WHAT IS BEING ASKED - Your output should be the lines of the entries below, exactly, from the first one through the line that holds "Further, it is".

Collection entries -
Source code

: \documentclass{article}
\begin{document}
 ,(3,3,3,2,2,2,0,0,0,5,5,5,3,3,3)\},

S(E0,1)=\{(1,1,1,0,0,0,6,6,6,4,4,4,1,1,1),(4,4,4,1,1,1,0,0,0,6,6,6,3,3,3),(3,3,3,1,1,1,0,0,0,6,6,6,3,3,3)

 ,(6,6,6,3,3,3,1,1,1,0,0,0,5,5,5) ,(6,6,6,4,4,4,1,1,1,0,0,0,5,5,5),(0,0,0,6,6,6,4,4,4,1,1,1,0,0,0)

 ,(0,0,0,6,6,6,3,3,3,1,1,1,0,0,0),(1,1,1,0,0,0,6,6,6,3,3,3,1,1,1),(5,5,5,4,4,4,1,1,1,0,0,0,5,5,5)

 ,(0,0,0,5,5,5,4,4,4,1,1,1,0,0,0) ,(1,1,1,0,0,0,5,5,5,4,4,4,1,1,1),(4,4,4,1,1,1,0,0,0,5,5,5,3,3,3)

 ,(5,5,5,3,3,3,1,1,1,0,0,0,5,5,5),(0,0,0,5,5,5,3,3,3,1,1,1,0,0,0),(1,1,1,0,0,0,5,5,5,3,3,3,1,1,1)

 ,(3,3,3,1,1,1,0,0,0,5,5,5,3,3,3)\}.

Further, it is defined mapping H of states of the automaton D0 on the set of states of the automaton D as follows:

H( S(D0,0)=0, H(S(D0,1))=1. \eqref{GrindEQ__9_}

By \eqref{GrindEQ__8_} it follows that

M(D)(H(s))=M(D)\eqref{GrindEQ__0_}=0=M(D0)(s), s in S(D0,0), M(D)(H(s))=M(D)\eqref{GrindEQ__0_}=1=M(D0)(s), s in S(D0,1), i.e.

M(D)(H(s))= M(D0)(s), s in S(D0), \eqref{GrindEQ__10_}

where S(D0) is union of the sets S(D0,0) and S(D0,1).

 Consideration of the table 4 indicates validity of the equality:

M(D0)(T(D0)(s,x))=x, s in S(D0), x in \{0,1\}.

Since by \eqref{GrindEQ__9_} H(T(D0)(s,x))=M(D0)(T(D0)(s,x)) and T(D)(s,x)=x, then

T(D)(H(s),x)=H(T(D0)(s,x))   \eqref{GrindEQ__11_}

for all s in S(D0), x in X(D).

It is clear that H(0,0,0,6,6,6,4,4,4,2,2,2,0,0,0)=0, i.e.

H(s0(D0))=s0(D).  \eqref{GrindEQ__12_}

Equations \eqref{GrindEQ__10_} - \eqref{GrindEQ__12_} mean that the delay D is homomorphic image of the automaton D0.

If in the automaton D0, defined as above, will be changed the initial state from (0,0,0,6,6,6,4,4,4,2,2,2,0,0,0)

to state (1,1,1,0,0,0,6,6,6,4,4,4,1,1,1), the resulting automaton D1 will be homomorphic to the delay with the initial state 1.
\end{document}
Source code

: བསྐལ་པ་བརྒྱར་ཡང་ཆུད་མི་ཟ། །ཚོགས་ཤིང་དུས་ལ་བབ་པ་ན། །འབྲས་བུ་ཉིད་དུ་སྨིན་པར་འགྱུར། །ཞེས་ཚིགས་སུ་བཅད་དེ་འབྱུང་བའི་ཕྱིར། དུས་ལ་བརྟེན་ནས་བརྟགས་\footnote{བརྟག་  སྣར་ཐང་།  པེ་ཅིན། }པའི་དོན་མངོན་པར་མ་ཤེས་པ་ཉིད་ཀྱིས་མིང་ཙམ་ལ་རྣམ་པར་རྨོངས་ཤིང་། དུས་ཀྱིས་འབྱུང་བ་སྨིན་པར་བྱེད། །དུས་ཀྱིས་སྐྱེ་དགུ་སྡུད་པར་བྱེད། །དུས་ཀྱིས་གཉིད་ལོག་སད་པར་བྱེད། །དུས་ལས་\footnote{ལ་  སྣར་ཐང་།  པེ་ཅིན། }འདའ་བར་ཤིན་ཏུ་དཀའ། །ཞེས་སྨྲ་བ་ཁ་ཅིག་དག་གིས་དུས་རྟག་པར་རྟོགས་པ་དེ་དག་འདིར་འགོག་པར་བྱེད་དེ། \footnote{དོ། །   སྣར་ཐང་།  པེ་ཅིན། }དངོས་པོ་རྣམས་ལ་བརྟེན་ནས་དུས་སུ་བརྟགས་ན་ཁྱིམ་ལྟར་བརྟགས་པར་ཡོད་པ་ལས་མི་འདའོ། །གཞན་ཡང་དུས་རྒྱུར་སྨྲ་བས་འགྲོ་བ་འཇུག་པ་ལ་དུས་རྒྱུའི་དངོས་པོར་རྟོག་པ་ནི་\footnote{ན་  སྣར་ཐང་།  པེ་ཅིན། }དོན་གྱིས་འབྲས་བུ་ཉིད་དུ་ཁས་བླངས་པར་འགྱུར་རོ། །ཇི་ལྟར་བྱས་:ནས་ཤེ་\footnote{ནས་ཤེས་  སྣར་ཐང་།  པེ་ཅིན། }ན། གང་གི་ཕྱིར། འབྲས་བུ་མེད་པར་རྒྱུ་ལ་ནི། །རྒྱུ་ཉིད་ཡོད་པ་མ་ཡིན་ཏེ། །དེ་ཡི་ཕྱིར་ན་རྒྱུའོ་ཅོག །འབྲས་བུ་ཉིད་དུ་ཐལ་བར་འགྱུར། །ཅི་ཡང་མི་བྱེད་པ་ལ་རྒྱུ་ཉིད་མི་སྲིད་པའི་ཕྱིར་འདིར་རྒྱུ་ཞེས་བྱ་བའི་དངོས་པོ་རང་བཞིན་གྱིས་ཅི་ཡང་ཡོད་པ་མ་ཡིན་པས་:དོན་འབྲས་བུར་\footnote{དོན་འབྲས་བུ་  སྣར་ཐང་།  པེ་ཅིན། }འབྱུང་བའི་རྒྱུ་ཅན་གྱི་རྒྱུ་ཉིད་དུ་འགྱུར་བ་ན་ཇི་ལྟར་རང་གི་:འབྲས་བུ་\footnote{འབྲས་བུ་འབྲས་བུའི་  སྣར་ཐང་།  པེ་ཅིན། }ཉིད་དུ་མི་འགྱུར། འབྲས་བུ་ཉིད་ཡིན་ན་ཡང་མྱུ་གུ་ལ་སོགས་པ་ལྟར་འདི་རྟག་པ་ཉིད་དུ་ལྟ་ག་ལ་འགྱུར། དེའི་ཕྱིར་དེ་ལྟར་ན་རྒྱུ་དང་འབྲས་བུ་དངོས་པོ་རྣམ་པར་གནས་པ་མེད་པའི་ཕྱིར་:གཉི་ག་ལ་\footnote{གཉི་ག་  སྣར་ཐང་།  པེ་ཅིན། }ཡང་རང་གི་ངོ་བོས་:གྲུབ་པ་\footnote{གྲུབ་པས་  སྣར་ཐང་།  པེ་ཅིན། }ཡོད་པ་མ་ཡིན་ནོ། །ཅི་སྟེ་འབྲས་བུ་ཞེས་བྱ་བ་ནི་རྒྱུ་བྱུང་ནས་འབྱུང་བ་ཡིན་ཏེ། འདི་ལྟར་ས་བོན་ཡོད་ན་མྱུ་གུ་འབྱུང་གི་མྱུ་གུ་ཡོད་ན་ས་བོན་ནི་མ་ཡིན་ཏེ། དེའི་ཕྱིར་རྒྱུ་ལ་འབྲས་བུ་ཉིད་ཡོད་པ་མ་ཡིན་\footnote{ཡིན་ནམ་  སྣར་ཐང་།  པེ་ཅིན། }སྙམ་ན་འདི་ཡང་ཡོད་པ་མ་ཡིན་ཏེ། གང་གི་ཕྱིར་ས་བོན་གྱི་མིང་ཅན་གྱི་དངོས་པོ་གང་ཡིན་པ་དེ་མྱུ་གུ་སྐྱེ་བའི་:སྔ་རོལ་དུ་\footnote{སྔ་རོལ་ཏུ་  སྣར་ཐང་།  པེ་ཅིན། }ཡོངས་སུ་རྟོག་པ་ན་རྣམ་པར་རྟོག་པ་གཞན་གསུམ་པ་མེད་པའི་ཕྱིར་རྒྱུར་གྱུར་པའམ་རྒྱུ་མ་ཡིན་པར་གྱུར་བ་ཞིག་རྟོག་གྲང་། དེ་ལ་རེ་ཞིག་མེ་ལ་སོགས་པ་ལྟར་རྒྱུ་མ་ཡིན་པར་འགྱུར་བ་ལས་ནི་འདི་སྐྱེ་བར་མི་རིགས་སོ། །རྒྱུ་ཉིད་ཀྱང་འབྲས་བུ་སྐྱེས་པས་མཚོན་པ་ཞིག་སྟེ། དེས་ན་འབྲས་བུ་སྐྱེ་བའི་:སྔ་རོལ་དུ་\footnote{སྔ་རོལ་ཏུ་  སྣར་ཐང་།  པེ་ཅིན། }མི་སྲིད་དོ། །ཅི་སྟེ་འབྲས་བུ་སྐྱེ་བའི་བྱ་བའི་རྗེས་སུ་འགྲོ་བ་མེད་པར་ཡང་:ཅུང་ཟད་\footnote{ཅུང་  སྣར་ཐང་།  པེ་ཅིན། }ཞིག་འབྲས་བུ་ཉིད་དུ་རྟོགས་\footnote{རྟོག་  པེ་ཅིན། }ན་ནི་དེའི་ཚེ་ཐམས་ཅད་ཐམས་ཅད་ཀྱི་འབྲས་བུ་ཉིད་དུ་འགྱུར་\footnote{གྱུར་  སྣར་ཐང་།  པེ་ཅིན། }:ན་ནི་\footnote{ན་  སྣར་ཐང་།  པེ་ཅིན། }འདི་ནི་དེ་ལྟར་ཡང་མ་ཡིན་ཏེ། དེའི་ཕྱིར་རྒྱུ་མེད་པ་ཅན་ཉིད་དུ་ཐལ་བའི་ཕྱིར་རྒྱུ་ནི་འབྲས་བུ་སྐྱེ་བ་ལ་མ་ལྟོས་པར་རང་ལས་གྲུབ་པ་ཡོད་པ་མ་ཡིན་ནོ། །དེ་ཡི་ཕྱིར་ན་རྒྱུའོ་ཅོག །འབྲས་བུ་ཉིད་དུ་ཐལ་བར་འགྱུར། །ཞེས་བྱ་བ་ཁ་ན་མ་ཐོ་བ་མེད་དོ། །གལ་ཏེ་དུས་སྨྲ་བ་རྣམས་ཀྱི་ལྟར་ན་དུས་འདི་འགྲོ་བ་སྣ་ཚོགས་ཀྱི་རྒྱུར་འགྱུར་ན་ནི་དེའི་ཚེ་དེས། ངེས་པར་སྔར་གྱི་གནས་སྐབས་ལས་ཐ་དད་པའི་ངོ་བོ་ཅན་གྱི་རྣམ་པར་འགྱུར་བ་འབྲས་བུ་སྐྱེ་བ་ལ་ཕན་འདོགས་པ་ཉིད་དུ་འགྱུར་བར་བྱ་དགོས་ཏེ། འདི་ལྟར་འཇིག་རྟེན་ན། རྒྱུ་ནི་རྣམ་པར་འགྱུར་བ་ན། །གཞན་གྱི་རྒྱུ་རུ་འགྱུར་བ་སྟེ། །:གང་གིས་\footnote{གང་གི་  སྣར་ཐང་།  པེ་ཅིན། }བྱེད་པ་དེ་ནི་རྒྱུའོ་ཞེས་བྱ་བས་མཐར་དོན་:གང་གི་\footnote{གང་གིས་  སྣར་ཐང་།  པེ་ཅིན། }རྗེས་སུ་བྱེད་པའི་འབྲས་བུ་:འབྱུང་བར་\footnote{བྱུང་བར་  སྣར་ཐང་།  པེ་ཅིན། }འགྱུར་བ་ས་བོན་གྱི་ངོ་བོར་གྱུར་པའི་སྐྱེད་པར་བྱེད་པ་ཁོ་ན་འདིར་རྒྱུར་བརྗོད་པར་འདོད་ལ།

ANSWER BOX -
Source code

: \documentclass{article}
\begin{document}
 ,(3,3,3,2,2,2,0,0,0,5,5,5,3,3,3)\},

S(E0,1)=\{(1,1,1,0,0,0,6,6,6,4,4,4,1,1,1),(4,4,4,1,1,1,0,0,0,6,6,6,3,3,3),(3,3,3,1,1,1,0,0,0,6,6,6,3,3,3)

 ,(6,6,6,3,3,3,1,1,1,0,0,0,5,5,5) ,(6,6,6,4,4,4,1,1,1,0,0,0,5,5,5),(0,0,0,6,6,6,4,4,4,1,1,1,0,0,0)

 ,(0,0,0,6,6,6,3,3,3,1,1,1,0,0,0),(1,1,1,0,0,0,6,6,6,3,3,3,1,1,1),(5,5,5,4,4,4,1,1,1,0,0,0,5,5,5)

 ,(0,0,0,5,5,5,4,4,4,1,1,1,0,0,0) ,(1,1,1,0,0,0,5,5,5,4,4,4,1,1,1),(4,4,4,1,1,1,0,0,0,5,5,5,3,3,3)

 ,(5,5,5,3,3,3,1,1,1,0,0,0,5,5,5),(0,0,0,5,5,5,3,3,3,1,1,1,0,0,0),(1,1,1,0,0,0,5,5,5,3,3,3,1,1,1)

 ,(3,3,3,1,1,1,0,0,0,5,5,5,3,3,3)\}.

Further, it is defined mapping H of states of the automaton D0 on the set of states of the automaton D as follows:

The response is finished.